He can turn soul poisons--into heavenly cordials!
He can prevent sin by sin, and cure falling by falling!

O Christian! What though friends and relations frown upon you, 
what though enemies are plotting and conspiring against you, 
what though needs, like armed men, are breaking in upon you, 
what though men rage, and devils roar against you, 
what though sickness is devastating your family, 
what though death stands every day at your elbow--
yet there is no reason for you to fear nor faint, because 
all these things shall work for your good! Yes, there is 
wonderful cause of joy and rejoicing in all the afflictions 
and tribulations which come upon you--considering that 
they shall all work for your good. 

O Christians! I am afraid, I am afraid--that you do not 
run so often as you should--to the breasts of this promise, 
nor draw that sweetness and comfort from it, that it would 
yield, and that your several cases may require. "We know 
that all things work together for good, to those who love 
God, to those who are called according to His purpose." I 
have been the longer upon this verse, because the condition 
of God's people calls for the strongest cordials, and the 
choicest and the sweetest comforts.


----------



## Ginny Dohms (Apr 10, 2007)

Thanks, James, for posting that. It has much food for thought. One of my favorite books is Thomas Brooks' "The Mute Christian Under the Smarting Rod". It has many similar thoughts to the ones you posted, and a great encouragement to those who are under afflictions. It is based on the verse: Ps 39:9 I was dumb, I opened not my mouth; because thou didst it.


----------



## Blueridge Believer (Apr 10, 2007)

Ginny Dohms said:


> Thanks, James, for posting that. It has much food for thought. One of my favorite books is Thomas Brooks' "The Mute Christian Under the Smarting Rod". It has many similar thoughts to the ones you posted, and a great encouragement to those who are under afflictions. It is based on the verse: Ps 39:9 I was dumb, I opened not my mouth; because thou didst it.

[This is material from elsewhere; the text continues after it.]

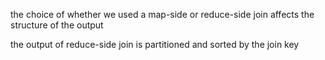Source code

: 
the choice of whether we used a map-side or reduce-side join affects the structure of the output

the output of reduce-side join is partitioned and sorted by the join key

And God bless you dear sister. I enjoy his writings daily. I was especially blessed by this one today. It really hit home with me. This part rang in my heart:


"Yes, even all the falls and all the sins of 
the saints shall work for their good. Oh . . .
the care,
the fear,
the watchfulness,
the tenderness,
the zeal--
which God raises in the souls of His saints by their 
very falls! Oh the hatred, the indignation, and the 
detestation--which God raises in the hearts of His 
children against sin--by their very falling into sin!"


----------



## Ginny Dohms (Apr 10, 2007)

That thought is truly something we need to meditate on more. Thanks again, James. May God bless you, and yours, as well.


----------



## caddy (Apr 10, 2007)

This is what I call "GOOD STUFF" !

Thanks for posting this....


----------